Well, that didn’t take long. Two months after its launch, the social video-sharing app Vine has received its first copyright takedown notices. The complaints were sent by NPG, the record label owned by Prince, whose music appeared in a few six-second videos on Vine.
This is absurd. Uploading an entire Prince album to YouTube is one thing. But six disjointed seconds in smartphone camera quality? Something tells me four clips of that nature aren’t going to eat into Prince’s album sales.
Prince, who three years ago declared the Internet to be “completely over,” is known as a stalwart, sometimes overzealous defender of his intellectual property online. In fact, it was the use of a Prince song in a YouTube video that led to Lenz v. Universal, an often-cited 2008 court decision dealing with copyright and fair use.
In that case, the court ruled in favor of Stephanie Lenz, whose video of her baby dancing to Prince’s song “Let’s Go Crazy” was the target of a copyright infringement claim by Universal Music. Lenz argued that video constituted fair use and the court agreed that Universal didn’t adequately weigh the fair use principle when issuing takedown notices, something it has a reputation for doing rather aggressively.
Let’s (Not) Go Crazy
Whether or not six seconds of a Prince song in a user-generated video constitutes fair use is something for a court to decide. If it’s not, though — if uploading a crappy, six-second video that contains someone’s song turns out to be illegal — we have to ask ourselves some pretty fundamental questions about copyright and what it’s for.

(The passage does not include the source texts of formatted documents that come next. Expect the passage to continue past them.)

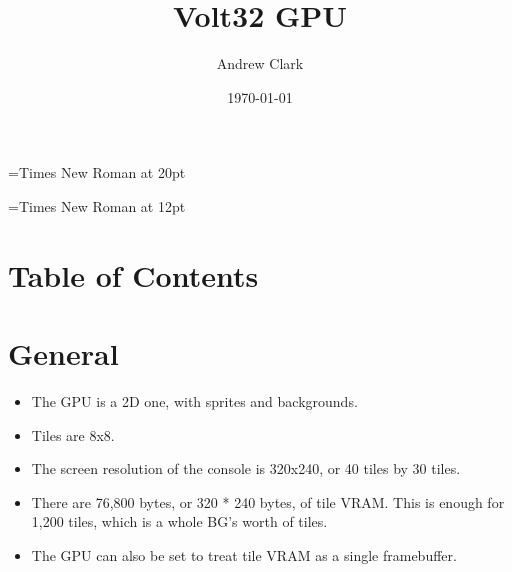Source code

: \documentclass{article}
\makeatletter
\renewcommand\tableofcontents{%
    \@starttoc{toc}%
}
\makeatother
\begin{document}
	\font\titlefont={Times New Roman} at 20pt
	\title{{\titlefont Volt32 GPU}}

	\font\bottomtextfont={Times New Roman} at 12pt
	\date{{\bottomtextfont} \today}
	\author{{\bottomtextfont Andrew Clark}}

	\setmainfont{Times New Roman}
	\setmonofont{Courier New}

	\maketitle

	\newpage



\section{Table of Contents}
	\tableofcontents
	\newpage

\section{General}
	\begin{itemize}
	\item The GPU is a 2D one, with sprites and backgrounds.

	\item Tiles are 8x8.

	\item The screen resolution of the console is 320x240, or 40 tiles by
	30 tiles.

	\item There are 76,800 bytes, or 320 * 240 bytes, of tile VRAM.  This
	is enough for 1,200 tiles, which is a whole BG's worth of tiles.

	\item The GPU can also be set to treat tile VRAM as a single
	framebuffer.
	\end{itemize}
	\newpage
\end{document}
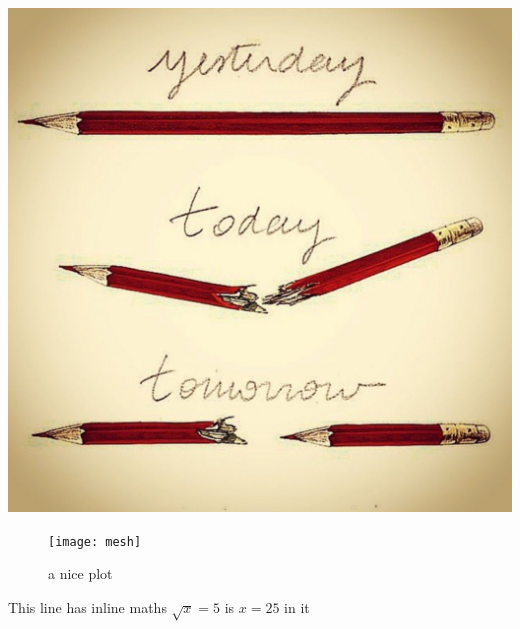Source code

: \documentclass{article}
\begin{document}
\includegraphics{test-image}


\begin{figure}[h]
    \centering
    \texttt{[image: mesh]}
    \caption{a nice plot}
    \label{fig:mesh1}
\end{figure}


This line has inline maths $\sqrt{x} = 5$ is $x=25$ in it
\end{document}
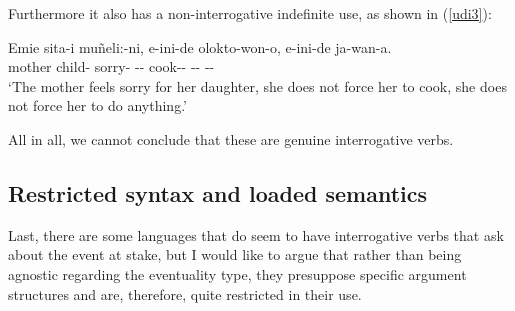\documentclass[output=paper]{langsci/langscibook}
\begin{document}
Furthermore it also has a non-interrogative indefinite use, as shown in
(\ref{udi3}):

\begin{exe}
\ex \label{udi3} 
\sn\gll Emi\ng e sita-i mu\~neli:-ni, e-ini-de olokto-won-o, e-ini-de ja-wan-a.\\
mother child-\Fsg{} sorry-\Tsg{} \Neg{}-\Tsg-\Foc{} cook-\Caus{}-\Ep{}
\Neg{}-\Tsg{}-\Foc{} \Prov-\Caus-\Ep{}\\
\glt `The mother feels sorry for her daughter, she does not force her to cook, she does not force her to do anything.'
\end{exe}

All in all, we cannot conclude that these are genuine interrogative verbs.

\subsection{Restricted syntax and loaded semantics}
\label{loaded}
Last, there are some languages that do seem to have interrogative verbs that
ask about the event at stake, but I would like to argue that rather than being
agnostic regarding the eventuality type, they presuppose specific argument
structures and are, therefore, quite restricted in their use.
\end{document}
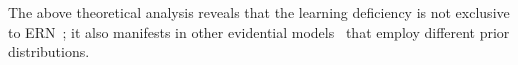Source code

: The above theoretical analysis reveals that the learning deficiency is not exclusive to ERN~\cite{NEURIPS2020_aab08546}; it also manifests in other evidential models~\cite{meinert2021multivariate} that employ different prior distributions. 





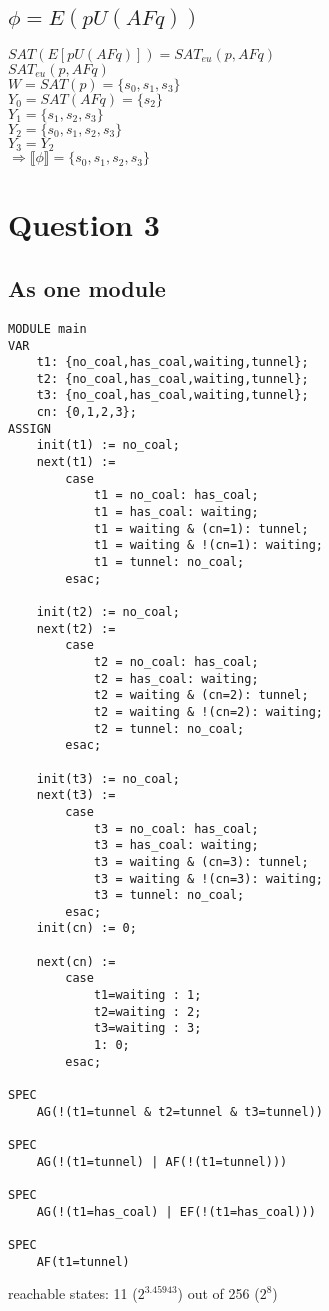 \documentclass[a4paper]{article}
\begin{document}
\subsection*{$\phi = E(pU(AFq))$}
\hspace*{5mm}$SAT(E[pU(AFq)]) = SAT_{eu}(p,AFq)$ 
\\[0.25cm] 
\hspace*{5mm}$SAT_{eu}(p,AFq)$ 
\\[0.25cm] 
\hspace*{10mm}$W = SAT(p) = \{s_0,s_1,s_3\}$
\\[0.25cm] 
\hspace*{10mm}$Y_0 = SAT(AFq) = \{s_2\}$
\\[0.25cm] 
\hspace*{10mm}$Y_1 = \{s_1,s_2,s_3\}$
\\[0.25cm] 
\hspace*{10mm}$Y_2 = \{s_0,s_1,s_2,s_3\}$
\\[0.25cm] 
\hspace*{10mm}$Y_3 = Y_2$
\\[0.25cm] 
\hspace*{5mm} $\Rightarrow \llbracket \phi \rrbracket = \{s_0,s_1,s_2,s_3\}$




\newpage
\section*{Question 3}
\subsection*{As one module}
\begin{verbatim}
MODULE main
VAR
	t1: {no_coal,has_coal,waiting,tunnel};
	t2: {no_coal,has_coal,waiting,tunnel};
	t3: {no_coal,has_coal,waiting,tunnel};
	cn: {0,1,2,3};
ASSIGN
	init(t1) := no_coal;
	next(t1) := 
		case
			t1 = no_coal: has_coal;
			t1 = has_coal: waiting;
			t1 = waiting & (cn=1): tunnel;
			t1 = waiting & !(cn=1): waiting;
			t1 = tunnel: no_coal;
		esac;

	init(t2) := no_coal;
	next(t2) := 
		case
			t2 = no_coal: has_coal;
			t2 = has_coal: waiting;
			t2 = waiting & (cn=2): tunnel;
			t2 = waiting & !(cn=2): waiting;
			t2 = tunnel: no_coal;
		esac;

	init(t3) := no_coal;
	next(t3) := 
		case
			t3 = no_coal: has_coal;
			t3 = has_coal: waiting;
			t3 = waiting & (cn=3): tunnel;
			t3 = waiting & !(cn=3): waiting;
			t3 = tunnel: no_coal;
		esac;
	init(cn) := 0;

	next(cn) := 
		case
			t1=waiting : 1;
			t2=waiting : 2;
			t3=waiting : 3;
			1: 0;
		esac;

SPEC
	AG(!(t1=tunnel & t2=tunnel & t3=tunnel))

SPEC
	AG(!(t1=tunnel) | AF(!(t1=tunnel)))

SPEC
	AG(!(t1=has_coal) | EF(!(t1=has_coal)))

SPEC
	AF(t1=tunnel)

\end{verbatim}
reachable states: 11 ($2^{3.45943}$) out of 256 ($2^8$)
\end{document}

Of course, that there’s a need to rethink copyright in the 21st century is hardly breaking news. The original framework doesn’t work that well for anybody, as has been evident for at least a decade. Last month, the U.S. Copyright Office itself called for a dramatic overhaul of copyright law, with Register of Copyrights Maria Pallante saying “it is time for a new law.”
Whatever replaces the current copyright framework will need to balance the rights and financial interests of creators with the fact that we have a completely new way of creating and sharing culture and media than we did a few decades ago. That will mean changes in how creative works are distributed and monetized, sure, but it also opens up a whole universe of new cultural possibilities, which shouldn’t be squashed without a very good justification.
To say that things have changed since Prince recorded “Let’s Go Crazy” in 1984 is an understatement. When you consider how dramatically (and mostly for the better) the Internet has changed how we live, work and yes, create and experience culture, the idea of waging an all-out war against tiny pieces of content like this seems, well, kind of crazy.